The Three Little Wolves and the Big Bad Pig
- Author: Eugenios Trivizas
- Illustrator: Helen Oxenbury
- Cover artist: Oxenbury
- Language: English
- Genre: Children's picture book, parody, folklore
- Publisher: Heinemann Young Books
- Publication date: 1993
- Publication place: United Kingdom
- Media type: Print (hardcover)
- ISBN: 978-0-434-96050-7
- OCLC: 60102782
- Dewey Decimal: 398.24/52
- LC Class: LCC PZ8.1.T7384

= The Three Little Wolves and the Big Bad Pig =

Inverted version of Three Little Pigs published by Heinemann

The Three Little Wolves and the Big Bad Pig is a children's picture book written by Eugene Trivizas (Evgenios Trivizas), illustrated by Helen Oxenbury, and first published by Heinemann in 1993. The story is a comically inverted version of the classic Three Little Pigs, a traditional fable published in the 19th century.

Oxenbury was highly commended runner-up for the annual Kate Greenaway Medal from the Library Association, recognising the year's best children's book illustration by a British subject.
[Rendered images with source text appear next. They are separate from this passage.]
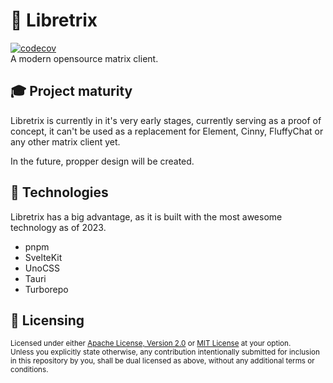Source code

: # 💬 Libretrix
[![codecov](https://codecov.io/gh/marekvospel/libretrix/branch/main/graph/badge.svg?token=QVDZJ4ZCT1)](https://codecov.io/gh/marekvospel/libretrix)  
A modern opensource matrix client.

## 🎓 Project maturity
Libretrix is currently in it's very early stages, currently serving as a proof of concept, it can't be used as a replacement for Element, Cinny, FluffyChat or any other matrix client yet.

In the future, propper design will be created.

## 🔧 Technologies
Libretrix has a big advantage, as it is built with the most awesome technology as of 2023.
- pnpm
- SvelteKit
- UnoCSS
- Tauri
- Turborepo

## 📜 Licensing
<sup>
Licensed under either <a href="./LICENSE-APACHE">Apache License, Version 2.0</a> or <a href="./LICENSE-MIT">MIT License</a> at your option.
</sup>
<br>

<sub>
Unless you explicitly state otherwise, any contribution intentionally submitted for inclusion in this repository by you, shall be dual licensed as above, without any additional terms or conditions. 
</sub>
The "Highly Commended" distinction was used 31 times in 29 years to 2002, including Oxenbury alone for 1993.

In the U.S., where it was also published in 1993, The Three Little Wolves reached number two on the New York Times Best Seller list for picture books. It was named an "ALA Notable Book" and a "School Library Journal Best Book", and it won the "Parents' Choice Gold Award".

WorldCat participating libraries report holding editions in 15 languages of translation.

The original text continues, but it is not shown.